(Author: Jean Feydy)
In this notebook, we showcase the properties of several geometric divergences defined on the space of probability measures: Kernel Norms (aka. Maximum Mean Discrepancies), Maximum Likelihoods of Gaussian Mixture Models (aka. sum-Hausdorff distances) and Optimal Transport costs (aka. Wasserstein or Earth-Mover's distances).
# Import the standard array-related libraries (MATLAB-like)
import numpy as np
import matplotlib.pyplot as plt
import display # narrow jupyter column
%matplotlib inline
# Import the automatic differentiation + GPU toolbox
import torch
use_cuda = torch.cuda.is_available() # Shall we use the GPU?

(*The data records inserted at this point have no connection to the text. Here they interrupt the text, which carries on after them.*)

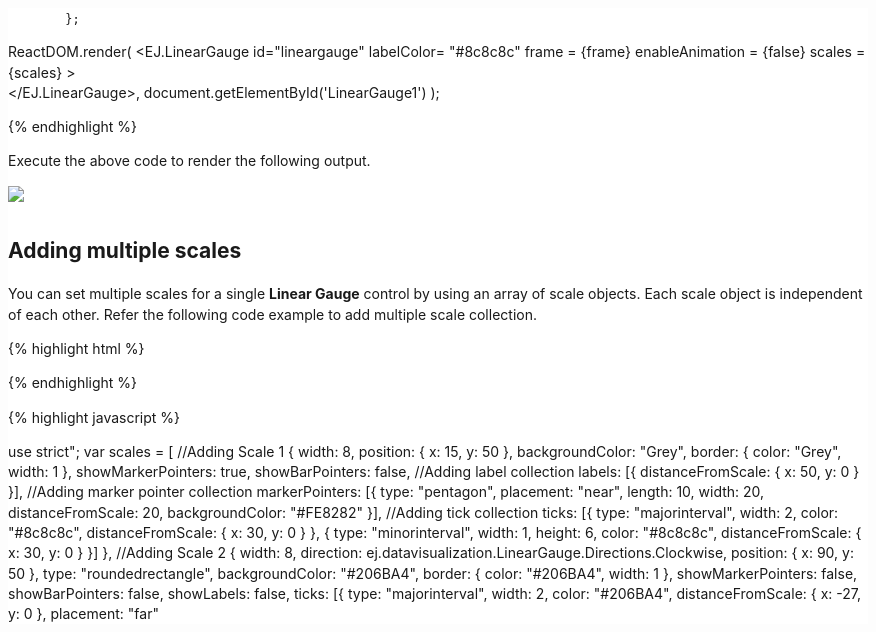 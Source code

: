             };
ReactDOM.render(
    <EJ.LinearGauge id="lineargauge"
    labelColor= "#8c8c8c" frame = {frame} enableAnimation = {false} scales = {scales} >                    
    </EJ.LinearGauge>,
          document.getElementById('LinearGauge1')
);

{% endhighlight %}



Execute the above code to render the following output.

![](/js/LinearGauge/Scales_images/Scales_img6.png)

## Adding multiple scales

You can set multiple scales for a single **Linear Gauge** control by using an array of scale objects. Each scale object is independent of each other. Refer the following code example to add multiple scale collection.


{% highlight html %}

<div id="LinearGauge1"></div>

{% endhighlight %}


{% highlight javascript %}

use strict";
var scales = [  //Adding Scale 1
            {
                width: 8,
                position: { x: 15, y: 50 },
                backgroundColor: "Grey",
                border: { color: "Grey", width: 1 },
                showMarkerPointers: true, showBarPointers: false,
                //Adding label collection
                labels: [{ distanceFromScale: { x: 50, y: 0 } }],
                //Adding marker pointer collection
                markerPointers: [{
                    type: "pentagon", placement: "near",
                    length: 10, width: 20, distanceFromScale: 20,
                    backgroundColor: "#FE8282"
                }],
                //Adding tick collection
                ticks: [{
                    type: "majorinterval", width: 2,
                    color: "#8c8c8c", distanceFromScale: { x: 30, y: 0 }
                },
                {
                    type: "minorinterval", width: 1, height: 6,
                    color: "#8c8c8c", distanceFromScale: { x: 30, y: 0 }
                }]
            },
            //Adding Scale 2
            {
                width: 8, direction: ej.datavisualization.LinearGauge.Directions.Clockwise,
                position: { x: 90, y: 50 }, type: "roundedrectangle",
                backgroundColor: "#206BA4",
                border: { color: "#206BA4", width: 1 },
                showMarkerPointers: false, showBarPointers: false, showLabels: false,
                ticks: [{
                    type: "majorinterval", width: 2,
                    color: "#206BA4", distanceFromScale: { x: -27, y: 0 }, placement: "far"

tensor = torch.cuda.FloatTensor if use_cuda else torch.FloatTensor
dtype = tensor
# Let's keep things fast by default. Feel free to increase!
NPOINTS = 1000 if use_cuda else 200
numpy = lambda x : x.detach().cpu().numpy()
To keep things simple and allow us to assess graphically the performances of our methods, we will work with measures $\alpha$ and $\beta$ sampled on the unit square:
\begin{align} \alpha &~=~ \sum_{i=1}^\text{N} \alpha_i\delta_{x_i}, & \beta &~=~ \sum_{j=1}^\text{M} \beta_j\delta_{y_j}, \end{align}
where $\alpha_i$, $\beta_j$ are positive weights associated to the samples $x_i$ and $y_j$ in $\mathbb{R}^2$. In this notebook, we will focus on the case where $\alpha$ and $\beta$ are probability measures:
\begin{align} \sum_{i=1}^\text{N} \alpha_i~=~1~=~ \sum_{j=1}^\text{M} \beta_j. \end{align}
from sampling import draw_samples, display_samples
# α and β are sampled from two png densities
α_i, x_i = draw_samples("data/density_a.png", NPOINTS, dtype)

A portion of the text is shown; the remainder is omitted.